=== REQUIRED WORK ===
Lines of the material that include the string "ikrupincom" should be returned.

=== DATA FOR THIS EXERCISE ===
──────

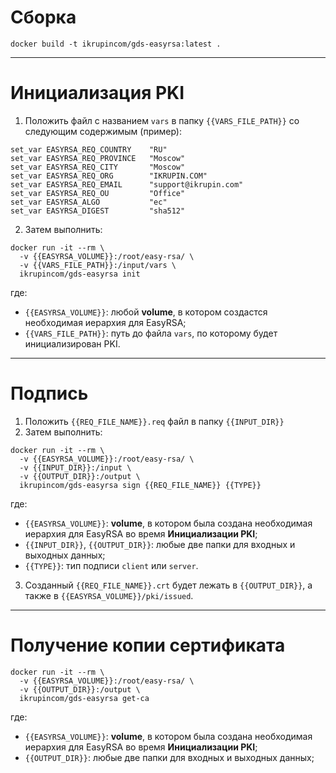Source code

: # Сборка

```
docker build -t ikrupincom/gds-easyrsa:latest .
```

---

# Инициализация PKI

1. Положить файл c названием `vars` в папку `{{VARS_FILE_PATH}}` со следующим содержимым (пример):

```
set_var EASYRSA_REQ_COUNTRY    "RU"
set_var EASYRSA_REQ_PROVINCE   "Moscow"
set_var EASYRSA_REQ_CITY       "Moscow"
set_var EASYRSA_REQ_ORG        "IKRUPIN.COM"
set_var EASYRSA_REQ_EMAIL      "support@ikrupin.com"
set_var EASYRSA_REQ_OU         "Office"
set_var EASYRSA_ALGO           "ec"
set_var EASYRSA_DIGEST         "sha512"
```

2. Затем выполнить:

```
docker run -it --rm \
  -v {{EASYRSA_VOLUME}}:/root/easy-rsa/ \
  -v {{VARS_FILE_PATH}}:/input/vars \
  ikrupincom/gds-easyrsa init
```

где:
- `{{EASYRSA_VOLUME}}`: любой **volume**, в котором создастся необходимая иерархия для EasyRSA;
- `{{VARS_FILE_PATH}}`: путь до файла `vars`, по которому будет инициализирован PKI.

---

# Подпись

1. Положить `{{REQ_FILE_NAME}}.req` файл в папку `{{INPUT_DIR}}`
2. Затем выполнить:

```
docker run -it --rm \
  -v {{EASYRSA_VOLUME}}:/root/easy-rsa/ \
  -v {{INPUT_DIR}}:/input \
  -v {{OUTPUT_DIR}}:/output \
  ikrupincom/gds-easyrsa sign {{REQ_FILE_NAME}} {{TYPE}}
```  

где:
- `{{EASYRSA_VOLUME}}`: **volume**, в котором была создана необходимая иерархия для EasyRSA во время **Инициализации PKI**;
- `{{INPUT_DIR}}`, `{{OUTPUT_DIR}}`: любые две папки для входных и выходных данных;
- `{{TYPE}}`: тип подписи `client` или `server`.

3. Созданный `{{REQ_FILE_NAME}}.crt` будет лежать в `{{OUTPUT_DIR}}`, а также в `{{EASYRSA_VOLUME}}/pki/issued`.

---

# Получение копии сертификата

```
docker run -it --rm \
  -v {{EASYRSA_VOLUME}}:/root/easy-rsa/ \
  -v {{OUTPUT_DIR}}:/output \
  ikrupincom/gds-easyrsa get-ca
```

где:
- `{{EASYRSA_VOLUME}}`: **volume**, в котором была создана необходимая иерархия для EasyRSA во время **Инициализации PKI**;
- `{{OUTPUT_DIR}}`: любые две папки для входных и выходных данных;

──────

=== TASK ANSWER ===
docker build -t ikrupincom/gds-easyrsa:latest .
  ikrupincom/gds-easyrsa init
  ikrupincom/gds-easyrsa sign {{REQ_FILE_NAME}} {{TYPE}}
  ikrupincom/gds-easyrsa get-ca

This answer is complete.